CPS Schools to Create New Learning Gardens 

Mayor Emmanuel invests $1 million in hands-on nutrition and science education

December 18, 2012

Thanks to $1 million in NATO legacy funds, thousands of CPS students will now have increased learning opportunities in science and nutrition education. The funds will go toward the creation of learning gardens at 60 CPS schools – a part of Mayor Rahm Emmanuel’s commitment to invest excess funds from the 2012 NATO summit into community projects across the city.


The learning gardens, which will act as both an extension of the classroom and an enhancement of playgrounds and other outdoor environments, are a project of The Kitchen [Community], a Denver-based nonprofit that seeks to connect kids with real food by creating outdoor, garden-based classrooms.


“We’re working to reverse the childhood obesity trend in this country,” said Peter Vitale, who manages the Chicago initiatives of The Kitchen [Community] (TKC). “By raising their awareness of fruits and vegetables, we help connect kids with real food.”


Founded in 2011, TKC organizes and implements learning gardens across the country, providing students with fun, educational tools for learning about healthy food choices.  Students play an active role in designing and implementing a garden, then learn to plant, nurture, harvest, and prepare the fruits and vegetables that are part of a healthy diet. Each learning garden includes fruit trees, shrubs and vegetable beds to create a hands-on science and nutrition education while increasing student exposure to physical activity in an outdoor environment.


The new gardens will bring the total number of learning gardens in CPS to 75, one of which is located at Irma C. Ruiz Elementary, a school serving 931 students from Chicago’s Pilsen neighborhood. “It’s great to see the kids stepping away from all the technology in their lives and getting their hands dirty,” said Dana Butler, Principal at Ruiz. “It’s a chance for them to take responsibility, not only for the garden, but for their own health and nutrition choices.”
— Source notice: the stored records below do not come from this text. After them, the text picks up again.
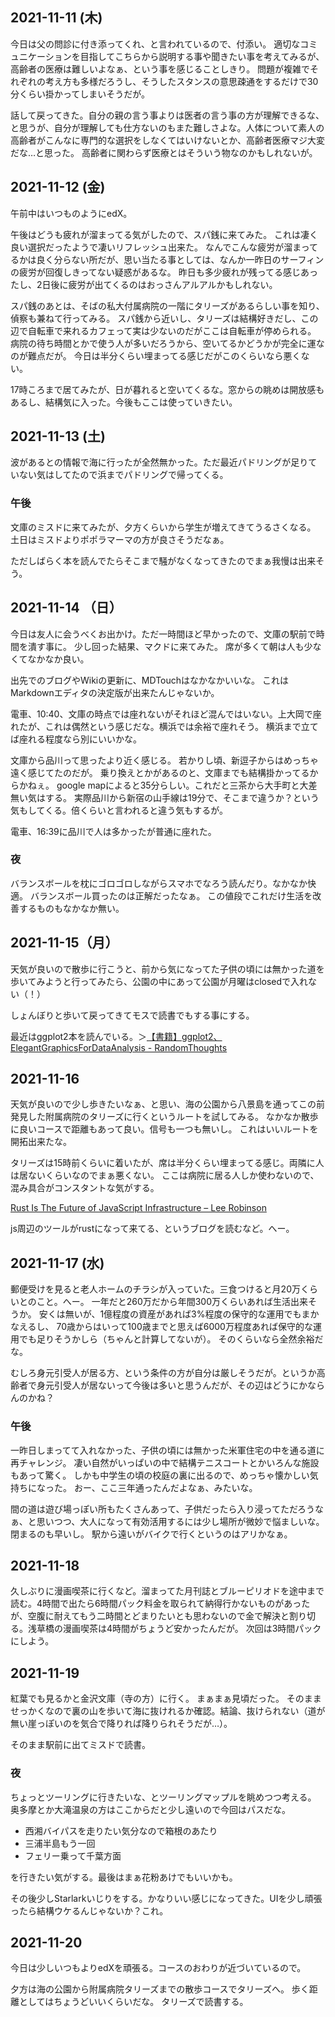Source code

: ## 2021-11-11 (木)

今日は父の問診に付き添ってくれ、と言われているので、付添い。
適切なコミュニケーションを目指してこちらから説明する事や聞きたい事を考えてみるが、
高齢者の医療は難しいよなぁ、という事を感じることしきり。
問題が複雑でそれぞれの考え方も多様だろうし、そうしたスタンスの意思疎通をするだけで30分くらい掛かってしまいそうだが。

話して戻ってきた。自分の親の言う事よりは医者の言う事の方が理解できるな、と思うが、自分が理解しても仕方ないのもまた難しさよな。人体について素人の高齢者がこんなに専門的な選択をしなくてはいけないとか、高齢者医療マジ大変だな…と思った。
高齢者に関わらず医療とはそういう物なのかもしれないが。

## 2021-11-12 (金)

午前中はいつものようにedX。

午後はどうも疲れが溜まってる気がしたので、スパ銭に来てみた。
これは凄く良い選択だったようで凄いリフレッシュ出来た。
なんでこんな疲労が溜まってるかは良く分らない所だが、思い当たる事としては、なんか一昨日のサーフィンの疲労が回復しきってない疑惑があるな。
昨日も多少疲れが残ってる感じあったし、2日後に疲労が出てくるのはおっさんアルアルかもしれない。

スパ銭のあとは、そばの私大付属病院の一階にタリーズがあるらしい事を知り、偵察も兼ねて行ってみる。
スパ銭から近いし、タリーズは結構好きだし、この辺で自転車で来れるカフェって実は少ないのだがここは自転車が停められる。
病院の待ち時間とかで使う人が多いだろうから、空いてるかどうかが完全に運なのが難点だが。
今日は半分くらい埋まってる感じだがこのくらいなら悪くない。

17時ころまで居てみたが、日が暮れると空いてくるな。窓からの眺めは開放感もあるし、結構気に入った。今後もここは使っていきたい。

## 2021-11-13 (土)

波があるとの情報で海に行ったが全然無かった。ただ最近パドリングが足りていない気はしてたので浜までパドリングで帰ってくる。

### 午後

文庫のミスドに来てみたが、夕方くらいから学生が増えてきてうるさくなる。
土日はミスドよりポポラマーマの方が良さそうだなぁ。

ただしばらく本を読んでたらそこまで騒がなくなってきたのでまぁ我慢は出来そう。

## 2021-11-14 （日）

今日は友人に会うべくお出かけ。ただ一時間ほど早かったので、文庫の駅前で時間を潰す事に。
少し回った結果、マクドに来てみた。
席が多くて朝は人も少なくてなかなか良い。

出先でのブログやWikiの更新に、MDTouchはなかなかいいな。
これはMarkdownエディタの決定版が出来たんじゃないか。

電車、10:40、文庫の時点では座れないがそれほど混んではいない。上大岡で座れたが、これは偶然という感じだな。横浜では余裕で座れそう。
横浜まで立てば座れる程度なら別にいいかな。

文庫から品川って思ったより近く感じる。
若かりし頃、新逗子からはめっちゃ遠く感じてたのだが。
乗り換えとかがあるのと、文庫までも結構掛かってるからかねぇ。
google mapによると35分らしい。これだと三茶から大手町と大差無い気はする。
実際品川から新宿の山手線は19分で、そこまで違うか？という気もしてくる。倍くらいと言われると違う気もするが。

電車、16:39に品川で人は多かったが普通に座れた。

### 夜

バランスボールを枕にゴロゴロしながらスマホでなろう読んだり。なかなか快適。
バランスボール買ったのは正解だったなぁ。
この値段でこれだけ生活を改善するものもなかなか無い。

## 2021-11-15（月）

天気が良いので散歩に行こうと、前から気になってた子供の頃には無かった道を歩いてみようと行ってみたら、公園の中にあって公園が月曜はclosedで入れない（！）

しょんぼりと歩いて戻ってきてモスで読書でもする事にする。

最近はggplot2本を読んでいる。＞[【書籍】ggplot2、ElegantGraphicsForDataAnalysis - RandomThoughts](https://karino2.github.io/RandomThoughts/%E3%80%90%E6%9B%B8%E7%B1%8D%E3%80%91ggplot2%E3%80%81ElegantGraphicsForDataAnalysis)

## 2021-11-16

天気が良いので少し歩きたいなぁ、と思い、海の公園から八景島を通ってこの前発見した附属病院のタリーズに行くというルートを試してみる。
なかなか散歩に良いコースで距離もあって良い。信号も一つも無いし。
これはいいルートを開拓出来たな。

タリーズは15時前くらいに着いたが、席は半分くらい埋まってる感じ。両隣に人は居ないくらいなのでまぁ悪くない。
ここは病院に居る人しか使わないので、混み具合がコンスタントな気がする。

[Rust Is The Future of JavaScript Infrastructure – Lee Robinson](https://leerob.io/blog/rust)

js周辺のツールがrustになって来てる、というブログを読むなど。へー。

## 2021-11-17 (水)

郵便受けを見ると老人ホームのチラシが入っていた。三食つけると月20万くらいとのこと。へー。
一年だと260万だから年間300万くらいあれば生活出来そうか。
安くは無いが、1億程度の資産があれば3%程度の保守的な運用でもまかなえるし、
70歳からはいって100歳までと思えば6000万程度あれば保守的な運用でも足りそうかしら（ちゃんと計算してないが）。
そのくらいなら全然余裕だな。

むしろ身元引受人が居る方、という条件の方が自分は厳しそうだが。というか高齢者で身元引受人が居ないって今後は多いと思うんだが、その辺はどうにかならんのかね？

### 午後

一昨日しまってて入れなかった、子供の頃には無かった米軍住宅の中を通る道に再チャレンジ。
凄い自然がいっぱいの中で結構テニスコートとかいろんな施設もあって驚く。
しかも中学生の頃の校庭の裏に出るので、めっちゃ懐かしい気持ちになった。
おー、ここ三年通ったんだよなぁ、みたいな。

間の道は遊び場っぽい所もたくさんあって、子供だったら入り浸ってただろうなぁ、と思いつつ、大人になって有効活用するには少し場所が微妙で悩ましいな。
閉まるのも早いし。
駅から遠いがバイクで行くというのはアリかなぁ。

## 2021-11-18

久しぶりに漫画喫茶に行くなど。溜まってた月刊誌とブルーピリオドを途中まで読む。4時間で出たら6時間パック料金を取られて納得行かないものがあったが、空腹に耐えてもう二時間とどまりたいとも思わないので金で解決と割り切る。浅草橋の漫画喫茶は4時間がちょうど安かったんだが。
次回は3時間パックにしよう。

## 2021-11-19

紅葉でも見るかと金沢文庫（寺の方）に行く。
まぁまぁ見頃だった。
そのまませっかくなので裏の山を歩いて海に抜けれるか確認。結論、抜けられない（道が無い崖っぽいのを気合で降りれば降りられそうだが…）。

そのまま駅前に出てミスドで読書。

### 夜

ちょっとツーリングに行きたいな、とツーリングマップルを眺めつつ考える。
奥多摩とか大滝温泉の方はここからだと少し遠いので今回はパスだな。

- 西湘バイパスを走りたい気分なので箱根のあたり
- 三浦半島もう一回
- フェリー乗って千葉方面

を行きたい気がする。最後はまぁ花粉あけでもいいかも。

その後少しStarlarkいじりをする。かなりいい感じになってきた。UIを少し頑張ったら結構ウケるんじゃないか？これ。

## 2021-11-20

今日は少しいつもよりedXを頑張る。コースのおわりが近づいているので。

夕方は海の公園から附属病院タリーズまでの散歩コースでタリーズへ。
歩く距離としてはちょうどいいくらいだな。
タリーズで読書する。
Butler, who places the strongest possible emphasis on instruction, calls the academic aspects of the learning garden wonderful. “This is not an add-on,” he said. “The garden is an essential part of our curriculum. We assign different plots to different classrooms, and our teachers take the hands-on activities the students do and integrate them into the existing standards that have been identified for science in the Common Core Standards.”


According to Butler, the academic benefits are second only to the social and emotional effect that the garden has produced for Ruiz students and their community. “It’s a great tool for socialization, and it gives the kids something to be proud of,” he said. “And we’ve noticed that the more beautiful the garden has become, the more families and community members have come out to enjoy it. In many ways, it’s brought the whole neighborhood together.”


Ruiz, which was part of the Learning Garden Pilot Program last spring, hosted Mayor Emmanuel as he announced the new investment of $1 million for the creation of 60 new learning gardens in CPS schools. Schools interested in having a garden will submit applications to TKC and will be evaluated based on several factors, including capacity and intent to integrate the garden into the school’s academic curriculum.